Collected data
───
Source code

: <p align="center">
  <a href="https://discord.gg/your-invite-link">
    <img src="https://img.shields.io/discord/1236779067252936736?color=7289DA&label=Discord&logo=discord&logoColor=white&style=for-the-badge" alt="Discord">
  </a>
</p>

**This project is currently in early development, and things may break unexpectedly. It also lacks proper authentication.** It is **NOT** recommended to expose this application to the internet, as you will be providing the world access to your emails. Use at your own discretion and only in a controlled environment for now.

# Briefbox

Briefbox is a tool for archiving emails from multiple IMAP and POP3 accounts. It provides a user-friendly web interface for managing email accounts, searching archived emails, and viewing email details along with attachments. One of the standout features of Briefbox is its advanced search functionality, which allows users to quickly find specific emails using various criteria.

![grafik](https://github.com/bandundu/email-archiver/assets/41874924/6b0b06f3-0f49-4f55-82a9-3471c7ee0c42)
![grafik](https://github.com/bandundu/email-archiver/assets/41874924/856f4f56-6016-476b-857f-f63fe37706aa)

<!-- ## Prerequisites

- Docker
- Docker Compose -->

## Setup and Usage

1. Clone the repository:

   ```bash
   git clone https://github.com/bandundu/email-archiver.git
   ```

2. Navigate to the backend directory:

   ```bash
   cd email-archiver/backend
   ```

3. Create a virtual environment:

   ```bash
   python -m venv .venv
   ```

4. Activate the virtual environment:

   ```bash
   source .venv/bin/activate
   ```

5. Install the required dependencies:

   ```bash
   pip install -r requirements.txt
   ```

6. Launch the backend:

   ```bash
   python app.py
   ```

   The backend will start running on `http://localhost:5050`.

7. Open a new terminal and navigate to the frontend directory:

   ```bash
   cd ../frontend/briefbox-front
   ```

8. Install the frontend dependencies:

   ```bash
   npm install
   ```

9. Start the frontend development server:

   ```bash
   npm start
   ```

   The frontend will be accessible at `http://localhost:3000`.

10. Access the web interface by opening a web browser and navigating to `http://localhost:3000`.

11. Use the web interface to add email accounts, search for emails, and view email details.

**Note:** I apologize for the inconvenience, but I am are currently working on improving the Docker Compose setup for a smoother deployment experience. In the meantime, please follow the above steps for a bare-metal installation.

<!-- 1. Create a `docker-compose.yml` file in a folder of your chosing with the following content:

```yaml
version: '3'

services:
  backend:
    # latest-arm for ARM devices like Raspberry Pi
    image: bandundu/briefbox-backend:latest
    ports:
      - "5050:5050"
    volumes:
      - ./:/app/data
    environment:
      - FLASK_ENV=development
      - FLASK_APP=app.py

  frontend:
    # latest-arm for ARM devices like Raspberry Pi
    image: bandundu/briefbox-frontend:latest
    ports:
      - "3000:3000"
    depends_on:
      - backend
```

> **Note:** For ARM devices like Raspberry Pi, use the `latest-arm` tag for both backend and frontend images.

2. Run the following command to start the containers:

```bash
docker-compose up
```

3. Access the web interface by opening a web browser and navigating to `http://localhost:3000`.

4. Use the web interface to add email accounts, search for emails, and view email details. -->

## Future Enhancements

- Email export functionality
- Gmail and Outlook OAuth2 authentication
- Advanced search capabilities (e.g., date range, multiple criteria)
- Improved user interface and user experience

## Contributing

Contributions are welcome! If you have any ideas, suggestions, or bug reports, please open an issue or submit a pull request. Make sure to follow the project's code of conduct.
───
● EXERCISE DESCRIPTION
Your answer should be the full set of records above, restated exactly.

● THE ANSWER
Source code

: <p align="center">
  <a href="https://discord.gg/your-invite-link">
    <img src="https://img.shields.io/discord/1236779067252936736?color=7289DA&label=Discord&logo=discord&logoColor=white&style=for-the-badge" alt="Discord">
  </a>
</p>

**This project is currently in early development, and things may break unexpectedly. It also lacks proper authentication.** It is **NOT** recommended to expose this application to the internet, as you will be providing the world access to your emails. Use at your own discretion and only in a controlled environment for now.

# Briefbox

Briefbox is a tool for archiving emails from multiple IMAP and POP3 accounts. It provides a user-friendly web interface for managing email accounts, searching archived emails, and viewing email details along with attachments. One of the standout features of Briefbox is its advanced search functionality, which allows users to quickly find specific emails using various criteria.

![grafik](https://github.com/bandundu/email-archiver/assets/41874924/6b0b06f3-0f49-4f55-82a9-3471c7ee0c42)
![grafik](https://github.com/bandundu/email-archiver/assets/41874924/856f4f56-6016-476b-857f-f63fe37706aa)

<!-- ## Prerequisites

- Docker
- Docker Compose -->

## Setup and Usage

1. Clone the repository:

   ```bash
   git clone https://github.com/bandundu/email-archiver.git
   ```

2. Navigate to the backend directory:

   ```bash
   cd email-archiver/backend
   ```

3. Create a virtual environment:

   ```bash
   python -m venv .venv
   ```

4. Activate the virtual environment:

   ```bash
   source .venv/bin/activate
   ```

5. Install the required dependencies:

   ```bash
   pip install -r requirements.txt
   ```

6. Launch the backend:

   ```bash
   python app.py
   ```

   The backend will start running on `http://localhost:5050`.

7. Open a new terminal and navigate to the frontend directory:

   ```bash
   cd ../frontend/briefbox-front
   ```

8. Install the frontend dependencies:

   ```bash
   npm install
   ```

9. Start the frontend development server:

   ```bash
   npm start
   ```

   The frontend will be accessible at `http://localhost:3000`.

10. Access the web interface by opening a web browser and navigating to `http://localhost:3000`.

11. Use the web interface to add email accounts, search for emails, and view email details.

**Note:** I apologize for the inconvenience, but I am are currently working on improving the Docker Compose setup for a smoother deployment experience. In the meantime, please follow the above steps for a bare-metal installation.

<!-- 1. Create a `docker-compose.yml` file in a folder of your chosing with the following content:

```yaml
version: '3'

services:
  backend:
    # latest-arm for ARM devices like Raspberry Pi
    image: bandundu/briefbox-backend:latest
    ports:
      - "5050:5050"
    volumes:
      - ./:/app/data
    environment:
      - FLASK_ENV=development
      - FLASK_APP=app.py

  frontend:
    # latest-arm for ARM devices like Raspberry Pi
    image: bandundu/briefbox-frontend:latest
    ports:
      - "3000:3000"
    depends_on:
      - backend
```

> **Note:** For ARM devices like Raspberry Pi, use the `latest-arm` tag for both backend and frontend images.

2. Run the following command to start the containers:

```bash
docker-compose up
```

3. Access the web interface by opening a web browser and navigating to `http://localhost:3000`.

4. Use the web interface to add email accounts, search for emails, and view email details. -->

## Future Enhancements

- Email export functionality
- Gmail and Outlook OAuth2 authentication
- Advanced search capabilities (e.g., date range, multiple criteria)
- Improved user interface and user experience

## Contributing

Contributions are welcome! If you have any ideas, suggestions, or bug reports, please open an issue or submit a pull request. Make sure to follow the project's code of conduct.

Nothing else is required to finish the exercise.